Григорий запряг Серого Вихря в тележку и приказал мальчику залезть в неё. Глеб едва разместился между двумя бочонками с лесной водой. Никифор запрыгнул ему не колени.
— Что-то зяблик замешкался, — пробурчал Григорий себе под нос. — Как бы не пропала птичка. Так, следы. Я вам покажу следы, нечисть поганая!
След, тропинкой ложной
Замани врагов
В топи у подножья
Вековых дубов.
В страшную трясину,
Где болотный дух
Похоронит в тине
Тех, кто слеп и глух.
С этим заклинанием Григорий потопал вокруг того места, где только что сидел Глеб, подошёл к волку и сказал:
— Ну что же, брат, пора в путь. Зяблик нас догонит.
— Догонит, — ответил Серый Вихрь.
Тележка тронулась. По берегу реки компания пробиралась часа три, кругом виднелись дырявые холмы — река протекала через город, — они то отдалялись, скрываясь за деревьями, то подступали совсем близко, зловеще нависая над молчаливыми путниками. Потом взобрались на косогор, миновали чахлый лесок и выбрались на хорошую дорогу, которой обычно пользовался Григорий, когда доставлял припасы Старобору. Над дорогой взад-вперёд летал зяблик. Он сел на руку хозяину и затараторил:
— Старрр… Старрбор! Старробор! Скверрно! Скверрно! Гррришшенька!

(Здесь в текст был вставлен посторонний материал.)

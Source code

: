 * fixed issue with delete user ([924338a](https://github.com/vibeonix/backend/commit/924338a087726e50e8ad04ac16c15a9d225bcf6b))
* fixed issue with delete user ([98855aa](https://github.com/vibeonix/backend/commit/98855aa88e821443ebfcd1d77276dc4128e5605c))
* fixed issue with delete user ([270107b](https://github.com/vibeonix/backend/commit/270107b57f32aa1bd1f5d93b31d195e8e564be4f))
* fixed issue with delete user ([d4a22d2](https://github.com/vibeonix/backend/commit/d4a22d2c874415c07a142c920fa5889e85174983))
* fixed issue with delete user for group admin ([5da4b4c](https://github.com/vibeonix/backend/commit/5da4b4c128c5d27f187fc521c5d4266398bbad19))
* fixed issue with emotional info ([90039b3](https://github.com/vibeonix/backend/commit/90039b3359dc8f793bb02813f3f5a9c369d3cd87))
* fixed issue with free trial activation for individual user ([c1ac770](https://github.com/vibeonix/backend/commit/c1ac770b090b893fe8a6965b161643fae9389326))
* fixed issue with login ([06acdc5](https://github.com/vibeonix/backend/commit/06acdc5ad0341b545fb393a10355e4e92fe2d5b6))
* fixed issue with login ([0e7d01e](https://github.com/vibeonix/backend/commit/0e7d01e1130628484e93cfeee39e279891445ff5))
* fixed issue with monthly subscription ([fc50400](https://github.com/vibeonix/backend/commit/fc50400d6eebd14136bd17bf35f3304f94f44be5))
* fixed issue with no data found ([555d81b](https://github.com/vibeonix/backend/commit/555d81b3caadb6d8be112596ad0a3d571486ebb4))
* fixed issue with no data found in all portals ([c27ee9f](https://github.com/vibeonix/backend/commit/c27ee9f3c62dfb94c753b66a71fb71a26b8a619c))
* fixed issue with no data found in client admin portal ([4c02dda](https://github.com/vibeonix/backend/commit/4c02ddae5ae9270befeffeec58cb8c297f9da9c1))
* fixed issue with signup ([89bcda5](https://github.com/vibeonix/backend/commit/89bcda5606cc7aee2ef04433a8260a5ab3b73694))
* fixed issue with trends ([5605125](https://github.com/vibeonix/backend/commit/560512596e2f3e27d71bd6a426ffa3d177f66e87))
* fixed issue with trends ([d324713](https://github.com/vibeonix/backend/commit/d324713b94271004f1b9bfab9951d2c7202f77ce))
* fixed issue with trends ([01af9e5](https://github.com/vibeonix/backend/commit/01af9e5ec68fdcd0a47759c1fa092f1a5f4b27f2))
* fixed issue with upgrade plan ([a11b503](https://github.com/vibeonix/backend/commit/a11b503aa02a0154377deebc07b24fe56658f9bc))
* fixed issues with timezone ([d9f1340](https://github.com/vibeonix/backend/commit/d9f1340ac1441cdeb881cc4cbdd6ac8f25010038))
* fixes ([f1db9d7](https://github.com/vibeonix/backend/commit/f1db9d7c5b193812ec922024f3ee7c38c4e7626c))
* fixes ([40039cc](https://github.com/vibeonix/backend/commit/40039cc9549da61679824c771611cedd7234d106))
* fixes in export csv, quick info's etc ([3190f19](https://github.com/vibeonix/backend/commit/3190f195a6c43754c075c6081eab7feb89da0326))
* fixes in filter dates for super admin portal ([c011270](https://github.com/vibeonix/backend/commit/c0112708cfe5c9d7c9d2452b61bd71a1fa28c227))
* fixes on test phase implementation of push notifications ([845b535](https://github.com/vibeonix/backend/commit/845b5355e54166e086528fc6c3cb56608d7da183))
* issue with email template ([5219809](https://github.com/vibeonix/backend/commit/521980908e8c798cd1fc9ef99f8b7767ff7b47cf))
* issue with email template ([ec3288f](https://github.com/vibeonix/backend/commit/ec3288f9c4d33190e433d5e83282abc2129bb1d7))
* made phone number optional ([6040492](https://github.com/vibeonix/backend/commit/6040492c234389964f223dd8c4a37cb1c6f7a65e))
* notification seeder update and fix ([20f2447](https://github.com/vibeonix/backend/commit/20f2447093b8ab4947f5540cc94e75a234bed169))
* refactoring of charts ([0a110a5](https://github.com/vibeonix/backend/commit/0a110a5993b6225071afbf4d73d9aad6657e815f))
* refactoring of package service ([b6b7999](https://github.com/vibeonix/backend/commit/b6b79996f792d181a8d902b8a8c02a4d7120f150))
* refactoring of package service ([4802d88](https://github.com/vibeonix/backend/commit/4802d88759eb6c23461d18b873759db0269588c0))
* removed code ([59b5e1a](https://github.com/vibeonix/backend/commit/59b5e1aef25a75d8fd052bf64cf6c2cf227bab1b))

Серый Вихрь зарычал. Григорий зло посмотрел на Глеба и в сердцах бросил:
— Эх! Будь моя воля, не сидел бы ты в моей тележке. Погубил ты Старобора.
Глеб и сам ругал себя за то, что связался с девчонкой, разбудил Стража, а особенно за то, что взял у старика талисман, без которого ему, видно, совсем плохо.
— Дядя Григорий! Я виноват. Дедушка говорил про какие-то предсказания, когда давал мне талисман, говорил, что он покажет верный путь, я и взял. Что же теперь делать? Может, как-нибудь вернуть его? Может, я проберусь, или вы? Я не хочу, чтобы,.. — Глеб соскочил с тележки и, встретив взгляд Григория, закрыл глаза рукой, представив, в какой опасности оставил старика.
— Предсказания, говоришь? Не слышал я ничего такого. А ты, видать, добрый мальчик, если говоришь искренне. Видать, Старобор не зря решил спасти тебя. Ладно, в дорогу! Да поможет нам лёгкий лесной ветер!
Волк рванулся вперёд, тележка на деревянных колёсах задребезжала по дороге, набирая скорость. Григорий бежал рядом, держась за оглоблю. Зяблик летал кругами, поднимаясь всё выше, высматривая погоню. Солнце касалось горизонта — было уже часов шесть вечера.